What are the lines from the top of the entries below through the line containing "- **Spring Boot**: Framework"? Return them exactly, both ends included, without the pictures.

##############################

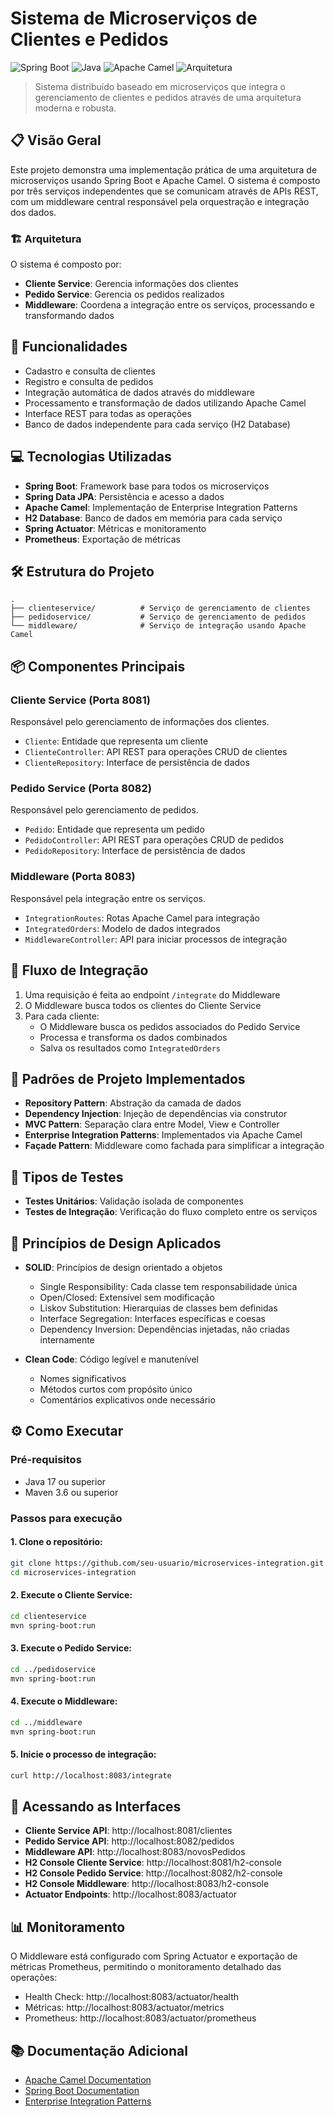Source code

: # Sistema de Microserviços de Clientes e Pedidos

![Spring Boot](https://img.shields.io/badge/Spring%20Boot-3.3.6-brightgreen)
![Java](https://img.shields.io/badge/Java-17-orange)
![Apache Camel](https://img.shields.io/badge/Apache%20Camel-4.8.1-red)
![Arquitetura](https://img.shields.io/badge/Arquitetura-Microservi%C3%A7os-blue)

> Sistema distribuído baseado em microserviços que integra o gerenciamento de clientes e pedidos através de uma arquitetura moderna e robusta.

## 📋 Visão Geral

Este projeto demonstra uma implementação prática de uma arquitetura de microserviços usando Spring Boot e Apache Camel. O sistema é composto por três serviços independentes que se comunicam através de APIs REST, com um middleware central responsável pela orquestração e integração dos dados.

### 🏗️ Arquitetura


O sistema é composto por:

- **Cliente Service**: Gerencia informações dos clientes
- **Pedido Service**: Gerencia os pedidos realizados 
- **Middleware**: Coordena a integração entre os serviços, processando e transformando dados

## 🚀 Funcionalidades

- Cadastro e consulta de clientes
- Registro e consulta de pedidos
- Integração automática de dados através do middleware
- Processamento e transformação de dados utilizando Apache Camel
- Interface REST para todas as operações
- Banco de dados independente para cada serviço (H2 Database)

## 💻 Tecnologias Utilizadas

- **Spring Boot**: Framework base para todos os microserviços
- **Spring Data JPA**: Persistência e acesso a dados
- **Apache Camel**: Implementação de Enterprise Integration Patterns
- **H2 Database**: Banco de dados em memória para cada serviço
- **Spring Actuator**: Métricas e monitoramento
- **Prometheus**: Exportação de métricas

## 🛠️ Estrutura do Projeto

```
.
├── clienteservice/          # Serviço de gerenciamento de clientes
├── pedidoservice/           # Serviço de gerenciamento de pedidos
└── middleware/              # Serviço de integração usando Apache Camel
```

## 📦 Componentes Principais

### Cliente Service (Porta 8081)
Responsável pelo gerenciamento de informações dos clientes.
- `Cliente`: Entidade que representa um cliente
- `ClienteController`: API REST para operações CRUD de clientes
- `ClienteRepository`: Interface de persistência de dados

### Pedido Service (Porta 8082)
Responsável pelo gerenciamento de pedidos.
- `Pedido`: Entidade que representa um pedido
- `PedidoController`: API REST para operações CRUD de pedidos
- `PedidoRepository`: Interface de persistência de dados

### Middleware (Porta 8083)
Responsável pela integração entre os serviços.
- `IntegrationRoutes`: Rotas Apache Camel para integração
- `IntegratedOrders`: Modelo de dados integrados
- `MiddlewareController`: API para iniciar processos de integração

## 🔄 Fluxo de Integração

1. Uma requisição é feita ao endpoint `/integrate` do Middleware
2. O Middleware busca todos os clientes do Cliente Service
3. Para cada cliente:
   - O Middleware busca os pedidos associados do Pedido Service
   - Processa e transforma os dados combinados
   - Salva os resultados como `IntegratedOrders`

## 🚦 Padrões de Projeto Implementados

- **Repository Pattern**: Abstração da camada de dados
- **Dependency Injection**: Injeção de dependências via construtor
- **MVC Pattern**: Separação clara entre Model, View e Controller
- **Enterprise Integration Patterns**: Implementados via Apache Camel
- **Façade Pattern**: Middleware como fachada para simplificar a integração

## 🧪 Tipos de Testes

- **Testes Unitários**: Validação isolada de componentes
- **Testes de Integração**: Verificação do fluxo completo entre os serviços

## 📝 Princípios de Design Aplicados

- **SOLID**: Princípios de design orientado a objetos
  - Single Responsibility: Cada classe tem responsabilidade única
  - Open/Closed: Extensível sem modificação
  - Liskov Substitution: Hierarquias de classes bem definidas
  - Interface Segregation: Interfaces específicas e coesas
  - Dependency Inversion: Dependências injetadas, não criadas internamente

- **Clean Code**: Código legível e manutenível
  - Nomes significativos
  - Métodos curtos com propósito único
  - Comentários explicativos onde necessário

## ⚙️ Como Executar

### Pré-requisitos
- Java 17 ou superior
- Maven 3.6 ou superior

### Passos para execução

#### 1. Clone o repositório:
```bash
git clone https://github.com/seu-usuario/microservices-integration.git
cd microservices-integration
```

#### 2. Execute o Cliente Service:
```bash
cd clienteservice
mvn spring-boot:run
```

#### 3. Execute o Pedido Service:
```bash
cd ../pedidoservice
mvn spring-boot:run
```

#### 4. Execute o Middleware:
```bash
cd ../middleware
mvn spring-boot:run
```

#### 5. Inicie o processo de integração:
```bash
curl http://localhost:8083/integrate
```

## 🔎 Acessando as Interfaces

- **Cliente Service API**: http://localhost:8081/clientes
- **Pedido Service API**: http://localhost:8082/pedidos
- **Middleware API**: http://localhost:8083/novosPedidos
- **H2 Console Cliente Service**: http://localhost:8081/h2-console
- **H2 Console Pedido Service**: http://localhost:8082/h2-console
- **H2 Console Middleware**: http://localhost:8083/h2-console
- **Actuator Endpoints**: http://localhost:8083/actuator

## 📊 Monitoramento

O Middleware está configurado com Spring Actuator e exportação de métricas Prometheus, permitindo o monitoramento detalhado das operações:

- Health Check: http://localhost:8083/actuator/health
- Métricas: http://localhost:8083/actuator/metrics
- Prometheus: http://localhost:8083/actuator/prometheus

## 📚 Documentação Adicional

- [Apache Camel Documentation](https://camel.apache.org/manual/)
- [Spring Boot Documentation](https://docs.spring.io/spring-boot/docs/current/reference/html/)
- [Enterprise Integration Patterns](https://www.enterpriseintegrationpatterns.com/)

##############################

Written response -
Source code

: # Sistema de Microserviços de Clientes e Pedidos

![Spring Boot](https://img.shields.io/badge/Spring%20Boot-3.3.6-brightgreen)
![Java](https://img.shields.io/badge/Java-17-orange)
![Apache Camel](https://img.shields.io/badge/Apache%20Camel-4.8.1-red)
![Arquitetura](https://img.shields.io/badge/Arquitetura-Microservi%C3%A7os-blue)

> Sistema distribuído baseado em microserviços que integra o gerenciamento de clientes e pedidos através de uma arquitetura moderna e robusta.

## 📋 Visão Geral

Este projeto demonstra uma implementação prática de uma arquitetura de microserviços usando Spring Boot e Apache Camel. O sistema é composto por três serviços independentes que se comunicam através de APIs REST, com um middleware central responsável pela orquestração e integração dos dados.

### 🏗️ Arquitetura


O sistema é composto por:

- **Cliente Service**: Gerencia informações dos clientes
- **Pedido Service**: Gerencia os pedidos realizados 
- **Middleware**: Coordena a integração entre os serviços, processando e transformando dados

## 🚀 Funcionalidades

- Cadastro e consulta de clientes
- Registro e consulta de pedidos
- Integração automática de dados através do middleware
- Processamento e transformação de dados utilizando Apache Camel
- Interface REST para todas as operações
- Banco de dados independente para cada serviço (H2 Database)

## 💻 Tecnologias Utilizadas

- **Spring Boot**: Framework base para todos os microserviços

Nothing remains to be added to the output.